Gentenaar Leroux en Hasselenaar Vanderstraeten houden sinds 2014 een tweewekelijkse improvisatiesessie in een uithoek van Zichem. Die sessies zorgen ervoor dat het duo heel goed op elkaar is ingespeeld, elkaar goed aanvoelt, en het stilaan tijd werd om eens een paar stukken aan een ruimer publiek (meer dan hen beiden) te laten horen. Want muziek voor een groot publiek is dit zeker niet.

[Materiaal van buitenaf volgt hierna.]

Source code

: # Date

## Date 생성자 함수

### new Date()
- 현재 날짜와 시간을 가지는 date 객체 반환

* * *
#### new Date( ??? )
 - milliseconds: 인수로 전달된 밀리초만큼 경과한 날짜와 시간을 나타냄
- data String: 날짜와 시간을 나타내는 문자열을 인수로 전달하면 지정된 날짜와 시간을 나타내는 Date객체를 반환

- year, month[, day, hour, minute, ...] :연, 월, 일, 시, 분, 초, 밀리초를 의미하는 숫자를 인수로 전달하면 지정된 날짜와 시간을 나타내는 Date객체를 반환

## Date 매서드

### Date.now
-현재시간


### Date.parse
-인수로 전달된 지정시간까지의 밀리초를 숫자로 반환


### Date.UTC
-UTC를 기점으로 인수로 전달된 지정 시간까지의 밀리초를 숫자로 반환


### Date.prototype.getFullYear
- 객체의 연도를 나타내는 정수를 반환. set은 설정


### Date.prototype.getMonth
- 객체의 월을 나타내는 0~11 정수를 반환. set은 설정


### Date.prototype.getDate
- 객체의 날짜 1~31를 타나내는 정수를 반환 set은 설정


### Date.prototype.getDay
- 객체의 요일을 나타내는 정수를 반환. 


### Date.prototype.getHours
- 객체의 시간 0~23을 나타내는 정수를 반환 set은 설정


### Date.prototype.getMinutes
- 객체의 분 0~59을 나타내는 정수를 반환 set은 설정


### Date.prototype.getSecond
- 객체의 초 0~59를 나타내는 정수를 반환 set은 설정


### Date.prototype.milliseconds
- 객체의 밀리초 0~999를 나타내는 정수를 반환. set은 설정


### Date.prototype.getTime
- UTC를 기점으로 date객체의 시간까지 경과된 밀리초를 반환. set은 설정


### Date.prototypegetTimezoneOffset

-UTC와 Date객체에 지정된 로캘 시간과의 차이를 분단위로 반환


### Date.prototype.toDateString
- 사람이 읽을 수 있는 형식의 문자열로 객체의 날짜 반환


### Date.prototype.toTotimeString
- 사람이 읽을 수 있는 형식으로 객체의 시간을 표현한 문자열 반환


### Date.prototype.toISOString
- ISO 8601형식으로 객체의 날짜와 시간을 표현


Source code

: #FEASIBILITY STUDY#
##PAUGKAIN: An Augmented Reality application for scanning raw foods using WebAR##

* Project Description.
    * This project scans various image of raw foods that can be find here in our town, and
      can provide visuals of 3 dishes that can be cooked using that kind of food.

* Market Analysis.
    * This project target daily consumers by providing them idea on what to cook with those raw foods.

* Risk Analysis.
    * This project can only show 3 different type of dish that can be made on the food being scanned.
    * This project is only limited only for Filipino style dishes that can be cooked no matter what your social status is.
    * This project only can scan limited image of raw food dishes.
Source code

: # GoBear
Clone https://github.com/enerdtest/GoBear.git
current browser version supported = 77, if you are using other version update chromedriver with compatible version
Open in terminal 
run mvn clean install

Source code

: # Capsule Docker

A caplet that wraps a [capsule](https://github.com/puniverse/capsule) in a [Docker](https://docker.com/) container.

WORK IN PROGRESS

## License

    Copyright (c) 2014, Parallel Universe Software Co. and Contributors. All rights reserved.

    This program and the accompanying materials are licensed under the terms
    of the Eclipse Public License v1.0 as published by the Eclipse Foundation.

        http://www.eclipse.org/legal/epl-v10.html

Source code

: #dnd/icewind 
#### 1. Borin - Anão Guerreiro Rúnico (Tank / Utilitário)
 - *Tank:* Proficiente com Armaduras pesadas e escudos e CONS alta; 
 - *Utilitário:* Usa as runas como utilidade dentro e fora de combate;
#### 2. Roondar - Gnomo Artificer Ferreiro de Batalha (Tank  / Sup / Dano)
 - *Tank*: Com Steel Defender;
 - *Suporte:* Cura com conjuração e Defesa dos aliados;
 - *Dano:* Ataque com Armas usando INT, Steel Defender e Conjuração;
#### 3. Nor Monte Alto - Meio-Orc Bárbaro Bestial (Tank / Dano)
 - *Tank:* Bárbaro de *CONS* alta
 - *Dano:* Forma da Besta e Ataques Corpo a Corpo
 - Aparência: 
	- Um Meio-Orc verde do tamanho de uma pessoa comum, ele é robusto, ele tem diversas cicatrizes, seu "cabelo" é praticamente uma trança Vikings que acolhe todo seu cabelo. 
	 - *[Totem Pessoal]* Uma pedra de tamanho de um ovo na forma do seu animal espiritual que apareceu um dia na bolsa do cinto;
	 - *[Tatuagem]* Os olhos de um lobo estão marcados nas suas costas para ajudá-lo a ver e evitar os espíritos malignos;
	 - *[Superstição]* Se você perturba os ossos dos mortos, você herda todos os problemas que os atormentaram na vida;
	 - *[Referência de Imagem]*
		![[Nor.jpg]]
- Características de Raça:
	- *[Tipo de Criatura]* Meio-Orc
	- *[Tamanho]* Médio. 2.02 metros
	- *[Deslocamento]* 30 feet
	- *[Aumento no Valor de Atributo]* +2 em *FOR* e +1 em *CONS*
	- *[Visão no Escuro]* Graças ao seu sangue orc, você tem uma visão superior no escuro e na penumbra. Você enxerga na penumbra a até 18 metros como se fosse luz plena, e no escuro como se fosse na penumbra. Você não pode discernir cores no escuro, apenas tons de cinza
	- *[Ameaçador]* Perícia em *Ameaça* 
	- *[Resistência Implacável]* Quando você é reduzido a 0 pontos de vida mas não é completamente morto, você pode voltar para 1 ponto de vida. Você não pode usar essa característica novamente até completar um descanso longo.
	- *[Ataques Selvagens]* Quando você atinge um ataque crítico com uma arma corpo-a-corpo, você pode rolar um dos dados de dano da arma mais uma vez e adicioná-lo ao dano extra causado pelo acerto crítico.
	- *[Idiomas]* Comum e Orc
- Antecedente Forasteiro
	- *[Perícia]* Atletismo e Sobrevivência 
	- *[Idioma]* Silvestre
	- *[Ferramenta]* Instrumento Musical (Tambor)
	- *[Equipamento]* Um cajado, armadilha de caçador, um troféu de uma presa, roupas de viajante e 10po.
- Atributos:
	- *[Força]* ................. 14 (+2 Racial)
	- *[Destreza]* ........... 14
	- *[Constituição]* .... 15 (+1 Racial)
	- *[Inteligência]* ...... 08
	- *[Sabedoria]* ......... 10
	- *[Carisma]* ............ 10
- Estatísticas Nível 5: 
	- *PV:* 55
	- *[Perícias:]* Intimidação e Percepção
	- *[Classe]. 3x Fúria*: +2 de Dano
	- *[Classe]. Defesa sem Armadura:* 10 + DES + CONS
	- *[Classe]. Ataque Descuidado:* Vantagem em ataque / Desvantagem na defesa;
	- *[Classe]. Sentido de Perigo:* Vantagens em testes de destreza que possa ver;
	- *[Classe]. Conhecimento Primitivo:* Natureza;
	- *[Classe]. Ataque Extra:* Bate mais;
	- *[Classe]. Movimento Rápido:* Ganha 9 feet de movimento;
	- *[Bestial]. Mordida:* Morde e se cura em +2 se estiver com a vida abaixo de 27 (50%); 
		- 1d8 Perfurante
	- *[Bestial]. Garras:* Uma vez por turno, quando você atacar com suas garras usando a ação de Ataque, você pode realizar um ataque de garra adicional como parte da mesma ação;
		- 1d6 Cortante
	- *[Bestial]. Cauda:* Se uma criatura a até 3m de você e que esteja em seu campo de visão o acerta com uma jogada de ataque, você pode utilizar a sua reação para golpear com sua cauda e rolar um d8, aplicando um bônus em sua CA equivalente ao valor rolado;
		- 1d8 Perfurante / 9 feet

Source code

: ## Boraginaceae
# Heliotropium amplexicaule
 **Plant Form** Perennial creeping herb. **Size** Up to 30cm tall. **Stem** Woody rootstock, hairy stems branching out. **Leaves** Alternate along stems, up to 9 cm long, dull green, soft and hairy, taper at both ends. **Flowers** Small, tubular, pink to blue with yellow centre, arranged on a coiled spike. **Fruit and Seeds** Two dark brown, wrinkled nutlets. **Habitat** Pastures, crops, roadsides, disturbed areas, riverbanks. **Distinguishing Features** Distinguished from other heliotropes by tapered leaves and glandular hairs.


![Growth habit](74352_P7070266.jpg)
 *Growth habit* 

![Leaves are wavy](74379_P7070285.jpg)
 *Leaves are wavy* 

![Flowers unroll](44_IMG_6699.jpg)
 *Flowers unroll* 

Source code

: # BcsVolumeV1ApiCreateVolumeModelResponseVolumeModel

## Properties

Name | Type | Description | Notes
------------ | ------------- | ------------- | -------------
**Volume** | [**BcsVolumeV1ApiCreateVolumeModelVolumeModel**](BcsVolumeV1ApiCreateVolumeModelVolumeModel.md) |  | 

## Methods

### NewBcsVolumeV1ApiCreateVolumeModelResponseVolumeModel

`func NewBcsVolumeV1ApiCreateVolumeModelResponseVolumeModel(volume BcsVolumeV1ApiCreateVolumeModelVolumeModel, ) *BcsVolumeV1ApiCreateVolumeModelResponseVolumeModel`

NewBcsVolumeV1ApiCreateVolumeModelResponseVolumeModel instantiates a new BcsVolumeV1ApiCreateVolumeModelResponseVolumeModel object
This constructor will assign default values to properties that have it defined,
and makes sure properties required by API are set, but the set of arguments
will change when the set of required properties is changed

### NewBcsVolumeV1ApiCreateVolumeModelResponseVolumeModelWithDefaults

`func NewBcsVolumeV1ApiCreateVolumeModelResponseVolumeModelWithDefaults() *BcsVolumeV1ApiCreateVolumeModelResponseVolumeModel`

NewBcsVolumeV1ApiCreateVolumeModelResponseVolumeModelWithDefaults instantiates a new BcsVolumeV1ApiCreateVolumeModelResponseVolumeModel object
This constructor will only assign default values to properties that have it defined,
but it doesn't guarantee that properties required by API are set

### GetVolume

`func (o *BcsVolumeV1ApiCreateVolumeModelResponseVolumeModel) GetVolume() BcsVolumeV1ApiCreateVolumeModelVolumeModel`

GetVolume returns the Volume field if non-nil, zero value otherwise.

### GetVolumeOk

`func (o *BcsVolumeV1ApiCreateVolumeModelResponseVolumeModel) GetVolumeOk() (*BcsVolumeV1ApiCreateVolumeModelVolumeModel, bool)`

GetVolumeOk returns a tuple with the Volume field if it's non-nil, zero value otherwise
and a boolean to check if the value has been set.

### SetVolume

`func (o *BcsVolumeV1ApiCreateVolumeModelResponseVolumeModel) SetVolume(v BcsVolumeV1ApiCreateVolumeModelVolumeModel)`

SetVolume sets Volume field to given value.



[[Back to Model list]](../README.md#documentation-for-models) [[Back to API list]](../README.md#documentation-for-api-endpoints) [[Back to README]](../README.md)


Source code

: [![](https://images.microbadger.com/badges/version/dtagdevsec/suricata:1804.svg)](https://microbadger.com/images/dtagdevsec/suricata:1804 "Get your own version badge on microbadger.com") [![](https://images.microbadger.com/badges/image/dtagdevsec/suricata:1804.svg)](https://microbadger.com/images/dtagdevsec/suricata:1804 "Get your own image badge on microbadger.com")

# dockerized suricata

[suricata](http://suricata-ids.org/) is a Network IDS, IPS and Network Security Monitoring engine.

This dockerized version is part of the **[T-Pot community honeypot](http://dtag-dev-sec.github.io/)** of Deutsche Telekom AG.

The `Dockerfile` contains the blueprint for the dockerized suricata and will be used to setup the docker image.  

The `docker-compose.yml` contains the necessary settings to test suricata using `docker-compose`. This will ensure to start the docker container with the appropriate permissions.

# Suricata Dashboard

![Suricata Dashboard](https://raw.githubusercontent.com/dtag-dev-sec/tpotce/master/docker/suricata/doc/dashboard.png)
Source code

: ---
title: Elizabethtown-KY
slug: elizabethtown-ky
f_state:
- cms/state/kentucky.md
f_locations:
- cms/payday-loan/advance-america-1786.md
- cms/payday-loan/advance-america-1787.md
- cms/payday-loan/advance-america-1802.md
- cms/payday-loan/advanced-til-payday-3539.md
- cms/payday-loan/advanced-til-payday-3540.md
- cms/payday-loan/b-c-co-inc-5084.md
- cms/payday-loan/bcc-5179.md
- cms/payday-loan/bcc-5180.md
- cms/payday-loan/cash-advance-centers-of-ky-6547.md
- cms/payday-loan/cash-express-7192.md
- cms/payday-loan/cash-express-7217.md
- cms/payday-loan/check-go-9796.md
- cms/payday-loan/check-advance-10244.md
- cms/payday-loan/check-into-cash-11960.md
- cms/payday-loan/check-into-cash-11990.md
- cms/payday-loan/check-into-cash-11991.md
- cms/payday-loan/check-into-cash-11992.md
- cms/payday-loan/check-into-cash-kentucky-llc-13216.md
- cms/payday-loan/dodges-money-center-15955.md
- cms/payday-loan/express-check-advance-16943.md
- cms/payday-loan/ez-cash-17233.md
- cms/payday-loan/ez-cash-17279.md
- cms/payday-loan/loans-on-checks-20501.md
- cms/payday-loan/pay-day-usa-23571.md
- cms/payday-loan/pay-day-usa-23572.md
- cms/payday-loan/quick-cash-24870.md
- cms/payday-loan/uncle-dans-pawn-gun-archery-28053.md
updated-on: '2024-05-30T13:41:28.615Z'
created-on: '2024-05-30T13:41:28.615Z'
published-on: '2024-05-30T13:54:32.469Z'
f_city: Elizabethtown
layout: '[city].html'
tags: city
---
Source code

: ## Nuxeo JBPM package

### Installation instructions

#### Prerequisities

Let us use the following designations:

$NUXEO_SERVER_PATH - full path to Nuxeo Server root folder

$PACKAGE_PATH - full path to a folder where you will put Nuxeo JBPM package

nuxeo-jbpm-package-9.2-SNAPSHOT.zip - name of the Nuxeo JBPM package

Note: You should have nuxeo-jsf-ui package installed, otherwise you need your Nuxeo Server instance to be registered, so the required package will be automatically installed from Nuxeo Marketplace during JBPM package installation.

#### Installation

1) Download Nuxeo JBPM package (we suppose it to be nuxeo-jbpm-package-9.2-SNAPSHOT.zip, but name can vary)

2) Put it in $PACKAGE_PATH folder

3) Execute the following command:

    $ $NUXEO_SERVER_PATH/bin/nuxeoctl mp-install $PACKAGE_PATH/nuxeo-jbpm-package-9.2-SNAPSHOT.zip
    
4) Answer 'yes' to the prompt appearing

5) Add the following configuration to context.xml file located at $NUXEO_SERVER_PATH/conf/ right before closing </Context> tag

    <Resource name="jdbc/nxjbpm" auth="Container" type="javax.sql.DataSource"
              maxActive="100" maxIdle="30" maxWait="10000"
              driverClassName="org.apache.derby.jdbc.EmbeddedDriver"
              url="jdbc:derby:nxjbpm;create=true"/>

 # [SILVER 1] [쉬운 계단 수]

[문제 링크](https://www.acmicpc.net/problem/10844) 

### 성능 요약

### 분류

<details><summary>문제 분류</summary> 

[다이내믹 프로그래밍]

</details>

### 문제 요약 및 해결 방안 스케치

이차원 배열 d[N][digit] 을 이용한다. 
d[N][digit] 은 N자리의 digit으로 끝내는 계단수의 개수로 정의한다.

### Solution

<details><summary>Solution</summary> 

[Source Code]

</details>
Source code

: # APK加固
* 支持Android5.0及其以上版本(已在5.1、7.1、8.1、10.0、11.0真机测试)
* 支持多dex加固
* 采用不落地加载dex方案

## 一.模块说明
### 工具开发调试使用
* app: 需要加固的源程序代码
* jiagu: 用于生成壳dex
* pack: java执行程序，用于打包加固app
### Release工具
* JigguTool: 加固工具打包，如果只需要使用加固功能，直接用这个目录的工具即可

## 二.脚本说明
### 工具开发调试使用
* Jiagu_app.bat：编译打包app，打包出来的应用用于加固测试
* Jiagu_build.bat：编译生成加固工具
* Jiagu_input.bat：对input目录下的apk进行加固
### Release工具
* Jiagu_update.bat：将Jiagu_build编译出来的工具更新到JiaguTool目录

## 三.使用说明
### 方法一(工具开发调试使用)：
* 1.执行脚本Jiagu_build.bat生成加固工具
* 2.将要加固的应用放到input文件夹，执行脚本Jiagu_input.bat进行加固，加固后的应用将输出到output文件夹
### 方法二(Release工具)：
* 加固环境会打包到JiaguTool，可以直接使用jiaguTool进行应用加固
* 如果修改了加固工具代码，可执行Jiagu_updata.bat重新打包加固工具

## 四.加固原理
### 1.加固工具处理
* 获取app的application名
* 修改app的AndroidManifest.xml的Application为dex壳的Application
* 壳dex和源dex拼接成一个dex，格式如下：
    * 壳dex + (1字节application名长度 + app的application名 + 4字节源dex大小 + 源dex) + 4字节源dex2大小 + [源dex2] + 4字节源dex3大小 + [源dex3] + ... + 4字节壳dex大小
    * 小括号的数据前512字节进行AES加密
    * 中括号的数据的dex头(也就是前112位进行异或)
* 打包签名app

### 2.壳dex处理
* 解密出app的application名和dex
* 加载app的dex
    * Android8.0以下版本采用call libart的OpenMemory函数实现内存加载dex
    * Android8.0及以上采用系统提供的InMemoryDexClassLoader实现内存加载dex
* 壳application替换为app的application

Ondanks het feit dat het initiële gefröbel in een stuk als Het Schuim Op De Golven al meer richting een lied begint te gaan, blijft het voor de meerderheid der zielen ongetwijfeld maar wat gepiel met gitaar en wat geklop op wat brol.
Atmosferische spielerei is een adequate verwoording van wat Zonder Webben heeft te bieden. Naïeve verwondering ook, bij het schrikken van een sporadische klingelbel, een verdwaalde roffel of een schrapend snaargeluid. Spelen met geluiden, elkaar versteld doen staan van een pas gevonden klank die de ander aanzet tot zoeken naar een antwoord. Abstractie is natuurlijk nooit veraf, waardoor de hoes van de plaat goed past bij de muziek.
Vanaf Nachternoen lijkt het alsof het duo voor de tweede helft van hun werkstuk meer denkt aan het maken van iets dat lijkt op een nummer, meer dan klanken produceren die elkaar en de luisteraar uitdagen. Daardoor wordt die helft niet alleen voor de makers, maar ook voor de luisteraar een stuk uitdagender en interessanter. Als Leroux en Vanderstraeten zo verder doen, gaan ze nog tot een afgebakend nummer komen met een soort van melodie. Meer gooien en smijten zouden we durven stellen, de valkuil van een hitlijst wenkt.